§ THE PROBLEM: When a line below contains the string "sudo", show that line.

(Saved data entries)
····················

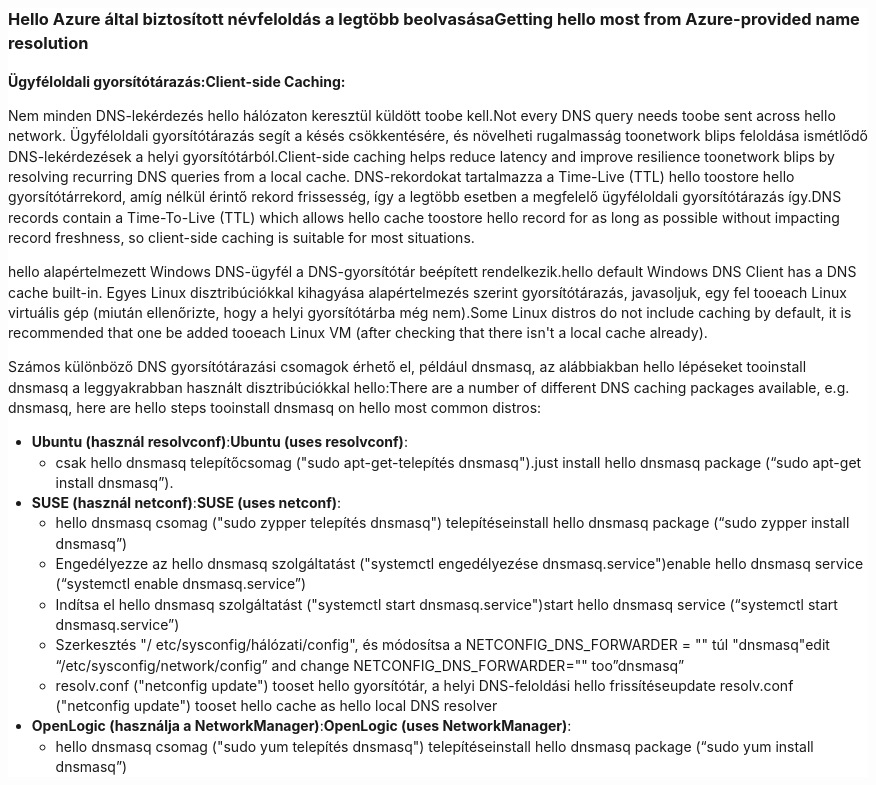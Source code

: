 ### <a name="getting-hello-most-from-azure-provided-name-resolution"></a><span data-ttu-id="c5884-165">Hello Azure által biztosított névfeloldás a legtöbb beolvasása</span><span class="sxs-lookup"><span data-stu-id="c5884-165">Getting hello most from Azure-provided name resolution</span></span>
<span data-ttu-id="c5884-166">**Ügyféloldali gyorsítótárazás:**</span><span class="sxs-lookup"><span data-stu-id="c5884-166">**Client-side Caching:**</span></span>

<span data-ttu-id="c5884-167">Nem minden DNS-lekérdezés hello hálózaton keresztül küldött toobe kell.</span><span class="sxs-lookup"><span data-stu-id="c5884-167">Not every DNS query needs toobe sent across hello network.</span></span>  <span data-ttu-id="c5884-168">Ügyféloldali gyorsítótárazás segít a késés csökkentésére, és növelheti rugalmasság toonetwork blips feloldása ismétlődő DNS-lekérdezések a helyi gyorsítótárból.</span><span class="sxs-lookup"><span data-stu-id="c5884-168">Client-side caching helps reduce latency and improve resilience toonetwork blips by resolving recurring DNS queries from a local cache.</span></span>  <span data-ttu-id="c5884-169">DNS-rekordokat tartalmazza a Time-Live (TTL) hello toostore hello gyorsítótárrekord, amíg nélkül érintő rekord frissesség, így a legtöbb esetben a megfelelő ügyféloldali gyorsítótárazás így.</span><span class="sxs-lookup"><span data-stu-id="c5884-169">DNS records contain a Time-To-Live (TTL) which allows hello cache toostore hello record for as long as possible without impacting record freshness, so client-side caching is suitable for most situations.</span></span>

<span data-ttu-id="c5884-170">hello alapértelmezett Windows DNS-ügyfél a DNS-gyorsítótár beépített rendelkezik.</span><span class="sxs-lookup"><span data-stu-id="c5884-170">hello default Windows DNS Client has a DNS cache built-in.</span></span>  <span data-ttu-id="c5884-171">Egyes Linux disztribúciókkal kihagyása alapértelmezés szerint gyorsítótárazás, javasoljuk, egy fel tooeach Linux virtuális gép (miután ellenőrizte, hogy a helyi gyorsítótárba még nem).</span><span class="sxs-lookup"><span data-stu-id="c5884-171">Some Linux distros do not include caching by default, it is recommended that one be added tooeach Linux VM (after checking that there isn't a local cache already).</span></span>

<span data-ttu-id="c5884-172">Számos különböző DNS gyorsítótárazási csomagok érhető el, például dnsmasq, az alábbiakban hello lépéseket tooinstall dnsmasq a leggyakrabban használt disztribúciókkal hello:</span><span class="sxs-lookup"><span data-stu-id="c5884-172">There are a number of different DNS caching packages available, e.g. dnsmasq, here are hello steps tooinstall dnsmasq on hello most common distros:</span></span>

* <span data-ttu-id="c5884-173">**Ubuntu (használ resolvconf)**:</span><span class="sxs-lookup"><span data-stu-id="c5884-173">**Ubuntu (uses resolvconf)**:</span></span>
  * <span data-ttu-id="c5884-174">csak hello dnsmasq telepítőcsomag ("sudo apt-get-telepítés dnsmasq").</span><span class="sxs-lookup"><span data-stu-id="c5884-174">just install hello dnsmasq package (“sudo apt-get install dnsmasq”).</span></span>
* <span data-ttu-id="c5884-175">**SUSE (használ netconf)**:</span><span class="sxs-lookup"><span data-stu-id="c5884-175">**SUSE (uses netconf)**:</span></span>
  * <span data-ttu-id="c5884-176">hello dnsmasq csomag ("sudo zypper telepítés dnsmasq") telepítése</span><span class="sxs-lookup"><span data-stu-id="c5884-176">install hello dnsmasq package (“sudo zypper install dnsmasq”)</span></span> 
  * <span data-ttu-id="c5884-177">Engedélyezze az hello dnsmasq szolgáltatást ("systemctl engedélyezése dnsmasq.service")</span><span class="sxs-lookup"><span data-stu-id="c5884-177">enable hello dnsmasq service (“systemctl enable dnsmasq.service”)</span></span> 
  * <span data-ttu-id="c5884-178">Indítsa el hello dnsmasq szolgáltatást ("systemctl start dnsmasq.service")</span><span class="sxs-lookup"><span data-stu-id="c5884-178">start hello dnsmasq service (“systemctl start dnsmasq.service”)</span></span> 
  * <span data-ttu-id="c5884-179">Szerkesztés "/ etc/sysconfig/hálózati/config", és módosítsa a NETCONFIG_DNS_FORWARDER = "" túl "dnsmasq"</span><span class="sxs-lookup"><span data-stu-id="c5884-179">edit “/etc/sysconfig/network/config” and change NETCONFIG_DNS_FORWARDER="" too”dnsmasq”</span></span>
  * <span data-ttu-id="c5884-180">resolv.conf ("netconfig update") tooset hello gyorsítótár, a helyi DNS-feloldási hello frissítése</span><span class="sxs-lookup"><span data-stu-id="c5884-180">update resolv.conf ("netconfig update") tooset hello cache as hello local DNS resolver</span></span>
* <span data-ttu-id="c5884-181">**OpenLogic (használja a NetworkManager)**:</span><span class="sxs-lookup"><span data-stu-id="c5884-181">**OpenLogic (uses NetworkManager)**:</span></span>
  * <span data-ttu-id="c5884-182">hello dnsmasq csomag ("sudo yum telepítés dnsmasq") telepítése</span><span class="sxs-lookup"><span data-stu-id="c5884-182">install hello dnsmasq package (“sudo yum install dnsmasq”)</span></span>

····················

§ RESULT BELOW:
  * <span data-ttu-id="c5884-174">csak hello dnsmasq telepítőcsomag ("sudo apt-get-telepítés dnsmasq").</span><span class="sxs-lookup"><span data-stu-id="c5884-174">just install hello dnsmasq package (“sudo apt-get install dnsmasq”).</span></span>
  * <span data-ttu-id="c5884-176">hello dnsmasq csomag ("sudo zypper telepítés dnsmasq") telepítése</span><span class="sxs-lookup"><span data-stu-id="c5884-176">install hello dnsmasq package (“sudo zypper install dnsmasq”)</span></span> 
  * <span data-ttu-id="c5884-182">hello dnsmasq csomag ("sudo yum telepítés dnsmasq") telepítése</span><span class="sxs-lookup"><span data-stu-id="c5884-182">install hello dnsmasq package (“sudo yum install dnsmasq”)</span></span>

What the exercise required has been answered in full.